Jean-Paul Bronckart, Jean-Louis Chiss Article Didactique des disciplines, Encyclopedia Universalis 2009
e)
Enfin, lorsque Guy Brousseau - qui a été au niveau mondial en 2003 la
première « Felix Klein Medal» pour son travail de didacticien
- présente ses textes des années 70 – et même un de 86 – il les présente explicitement comme « Textes de la préhistoire de la didactique des mathématiques ».
Ceci dit, si Pedro Cordoba peut nous donner des éléments pour conforter sa position, qu’il le fasse.
MD
Plusieurs points
A) Je me permets de répondre à la note « La didactique peut-elle casser des briques » sur les commentaires de cette note sur le collège Jean Jaurès
car la longueur des commentaires (plus de 200 aux dernières nouvelles)

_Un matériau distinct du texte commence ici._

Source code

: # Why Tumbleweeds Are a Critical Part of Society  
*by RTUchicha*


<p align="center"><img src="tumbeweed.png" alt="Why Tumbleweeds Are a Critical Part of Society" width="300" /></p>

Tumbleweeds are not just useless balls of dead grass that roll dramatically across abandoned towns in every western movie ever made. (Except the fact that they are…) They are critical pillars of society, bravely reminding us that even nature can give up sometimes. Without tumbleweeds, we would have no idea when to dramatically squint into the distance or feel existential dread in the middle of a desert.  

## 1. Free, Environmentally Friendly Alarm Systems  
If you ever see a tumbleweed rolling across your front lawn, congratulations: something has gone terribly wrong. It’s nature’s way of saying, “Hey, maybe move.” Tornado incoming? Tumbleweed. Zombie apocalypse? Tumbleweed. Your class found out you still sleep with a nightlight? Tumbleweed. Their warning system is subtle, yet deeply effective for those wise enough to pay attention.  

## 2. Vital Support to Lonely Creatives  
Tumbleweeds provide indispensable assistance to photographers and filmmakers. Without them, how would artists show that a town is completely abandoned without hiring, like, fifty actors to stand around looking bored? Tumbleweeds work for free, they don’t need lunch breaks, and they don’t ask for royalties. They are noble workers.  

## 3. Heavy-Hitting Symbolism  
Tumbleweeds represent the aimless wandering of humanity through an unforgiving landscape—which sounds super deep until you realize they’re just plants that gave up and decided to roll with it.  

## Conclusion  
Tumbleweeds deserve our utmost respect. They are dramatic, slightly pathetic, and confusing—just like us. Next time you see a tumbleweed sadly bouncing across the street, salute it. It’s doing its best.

fait que les trente ou cinquante derniers commentaires ne s’affichent
qu’une fois sur deux sur mamachine; et même si ma connexion est
particulièrement poussive, la même chose doit se produire chez d’autres.
Quoi qu’il en soit, cela montre que la question de la didactique est une question fondamentale.

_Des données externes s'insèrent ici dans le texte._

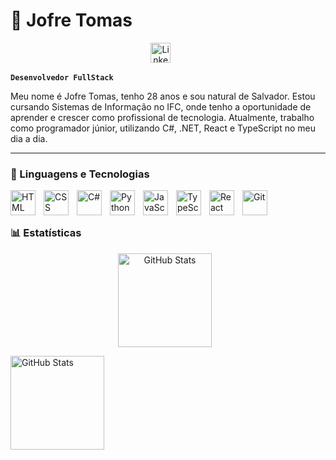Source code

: # 🥷 Jofre Tomas

<p align="center">
  <a href="https://www.linkedin.com/in/jofre-tomas-811113197/"><img width="32px" alt="LinkedIn" title="LinkedIn" src="https://i.imgur.com/yRpa1dQ.png"/></a>
  &#8287;&#8287;&#8287;&#8287;&#8287;
</p>



**`Desenvolvedor FullStack`**

Meu nome é Jofre Tomas, tenho 28 anos e sou natural de Salvador. Estou cursando Sistemas de Informação no IFC, onde tenho a oportunidade de aprender e crescer como profissional de tecnologia. Atualmente, trabalho como programador júnior, utilizando C#, .NET, React e TypeScript no meu dia a dia. 


---



### 🤖 Linguagens e Tecnologias

<img 
    align="left" 
    alt="HTML"
    title="HTML" 
    width="40px" 
    style="padding-right: 10px;" 
    src="https://cdn.jsdelivr.net/gh/devicons/devicon@latest/icons/html5/html5-original.svg" 
/>
<img 
    align="left" 
    alt="CSS" 
    title="CSS"
    width="40px" 
    style="padding-right: 10px;" 
    src="https://cdn.jsdelivr.net/gh/devicons/devicon@latest/icons/css3/css3-original.svg" 
/>
<img
    align="left" 
    alt="C#" 
    title="C#"
    width="40px" 
    style="padding-right: 10px;" 
    src="https://cdn.jsdelivr.net/gh/devicons/devicon@latest/icons/csharp/csharp-original.svg" 
/>
<img 
    align="left" 
    alt="Python" 
    title="Python"
    width="40px" 
    style="padding-right: 10px;" 
    src="https://cdn.jsdelivr.net/gh/devicons/devicon@latest/icons/python/python-original.svg" 
/>
<img 
    align="left" 
    alt="JavaScript" 
    title="JavaScript"
    width="40px" 
    style="padding-right: 10px;" 
    src="https://cdn.jsdelivr.net/gh/devicons/devicon@latest/icons/javascript/javascript-original.svg" 
/>
<img 
    align="left" 
    alt="TypeScript"
    title="TypeScript" 
    width="40px" 
    style="padding-right: 10px;" 
    src="https://cdn.jsdelivr.net/gh/devicons/devicon@latest/icons/typescript/typescript-original.svg" 
/>
<img 
    align="left" 
    alt="React"
    title="React" 
    width="40px" 
    style="padding-right: 10px;"
    src="https://cdn.jsdelivr.net/gh/devicons/devicon@latest/icons/react/react-original.svg" 
/>
          
<img 
    align="left" 
    alt="Git" 
    title="Git"
    width="40px" 
    style="padding-right: 10px;" 
    src="https://cdn.jsdelivr.net/gh/devicons/devicon@latest/icons/git/git-original.svg" 
/>



<br/>
<br/>

### 📊 Estatísticas

<p align="center">
  <img
    align="center"
    align="left" 
    alt="GitHub Stats" 
    height="150" 
    style="padding-right: 10px;" 
    src="https://github-readme-stats.vercel.app/api?username=JofreTomas&show_icons=true&theme=tokyonight&include_all_commits=true&locale=pt-br" 
  />

<img 
      align="center"
      align="left" 
      alt="GitHub Stats" 
      height="150" 
      src="https://github-readme-stats.vercel.app/api/top-langs/?username=JofreTomas&theme=tokyonight&layout=compact&custom_title=Tecnologias&langs_count=9" 
  />

</p>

B) Je reprends le dernier message de Guy Morel
d)
Donc, je réponds à la fois à Guy Morel et à Isabelle Voltaire : il n’y
a pas eu de disparition de la nouvelle didactique car les conditions
qui ont poussé à sa naissance n’ont pas disparu.
MD
Rédigé par : micheldelord | le 31 mai 2011 à 14:48
C’est beaucoup de choses en une seule phrase.
Reprenons :
1- dans ce fil, Guy Morel et Isabelle Voltaire ont mis dès le début l’accent sur l’histoire de la nouvelle didactique.
2- Isabelle Voltaire parle de l’abandon des « beautés du structuralisme » et s’étonne de la survie de la nouvelle didactique.

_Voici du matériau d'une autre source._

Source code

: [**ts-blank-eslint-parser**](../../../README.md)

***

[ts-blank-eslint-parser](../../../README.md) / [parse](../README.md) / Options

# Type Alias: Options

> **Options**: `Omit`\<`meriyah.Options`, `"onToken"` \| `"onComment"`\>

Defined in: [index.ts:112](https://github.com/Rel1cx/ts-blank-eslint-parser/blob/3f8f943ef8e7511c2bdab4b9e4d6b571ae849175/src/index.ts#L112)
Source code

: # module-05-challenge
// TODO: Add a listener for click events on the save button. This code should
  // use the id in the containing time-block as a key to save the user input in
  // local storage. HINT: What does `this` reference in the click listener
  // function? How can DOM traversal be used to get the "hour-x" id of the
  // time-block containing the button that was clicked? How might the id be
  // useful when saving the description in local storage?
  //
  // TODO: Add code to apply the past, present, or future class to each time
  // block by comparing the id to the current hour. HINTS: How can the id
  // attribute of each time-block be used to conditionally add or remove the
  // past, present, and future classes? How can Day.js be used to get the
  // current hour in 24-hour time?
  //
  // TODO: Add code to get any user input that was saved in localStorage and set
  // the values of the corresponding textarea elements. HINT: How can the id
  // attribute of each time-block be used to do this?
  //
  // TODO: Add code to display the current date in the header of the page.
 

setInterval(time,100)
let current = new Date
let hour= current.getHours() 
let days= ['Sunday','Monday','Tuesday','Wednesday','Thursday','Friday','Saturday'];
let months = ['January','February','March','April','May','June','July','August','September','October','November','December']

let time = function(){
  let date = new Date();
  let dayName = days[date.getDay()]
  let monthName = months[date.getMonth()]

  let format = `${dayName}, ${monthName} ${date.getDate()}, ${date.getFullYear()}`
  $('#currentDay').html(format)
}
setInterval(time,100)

3- Et cet étonnement concerne notamment la survie de l’interdiction d’écrire les unités dans les opérations.
Où est la pomme de discorde ?
Rédigé par : guy morel | le 31 mai 2011 à 16:12
Réponse très brève : si j’ai écrit ces six propositions sur la
didactique, c’est, comme je l’indique dans la présentation, pour
clarifier le débat : les positions exprimées y étaient souvent floues
dans l’absolu et aussi parce que des gens qui viennent de traditions
différentes - c’est le cas sur ce blog - ont du mal à se comprendre
puisque, par définition, ils n’ont pas la même problématique et que de
plus, souvent, ils ne mettent pas la même chose sous les mêmes
mots. Mes explications visent donc essentiellement à clarifier le débat
sous trois aspects : donner une vision globale, être le plus exhaustif
possible (c'est-à-dire jusqu’au point où quelqu’un qui ne partage pas
ma problématique ne se trompe pas sur le sens de ce que j’avance) et
éviter au maximum l’allusion, car, pour ce dernier point, les
principales erreurs de raisonnement, y compris pour des personnes qui
partagent la même problématique, ont pour origine des affirmations non
explicites.
Or si je reprends les positions de Guy Morel et Isabelle Voltaire, je peux constater que
- lorsqu’ils ne parlent nulle part de «
l’interdiction d’écrire les unités dans les opérations », il faut en
lire que « leur étonnement concerne notamment la survie de
l’interdiction d’écrire les unités dans les opérations »
- que lorsque Isabelle Voltaire écrit « quoique ces
nouveautés aient été abandonnées » et que je dis que, au contraire - il
s’agit d’UN si ce n’est DU point fondamental pour comprendre
l’évolution de l’enseignement depuis quarante ans - ces nouveautés
n’ont pas été abandonnées, Guy Morel ne voit pas de « discorde » que ce
soit sous forme de « pomme » ou pas .
Ce qui veut donc dire que je trouve ces positions au moins particulièrement confuses.
C) J’ai justement, lorsque j’ai écrit en conclusion des Six propositions pour la didactique « On apprendra donc la notion de couleur avant de savoir ce que sont le rouge, le vert, le bleu… »
fait l’erreur d’imprécision dont je signale le danger. Bien sûr, cette
phrase figure dans une dénonciation explicite de « l’enseignement
conceptuel », mais je n’ai pas suffisamment fait attention
au fait que je risquais d’être mal compris ( en particulier je n’avais
pas remarqué que je ne donnais comme exemples que des couleurs
fondamentale). Ce que j’ai voulu dire est infiniment plus proche
de la deuxième interprétation de Jean-Yves Degos ; j’y reviendrai et
j’essaierai de donner une formulation moins équivoque.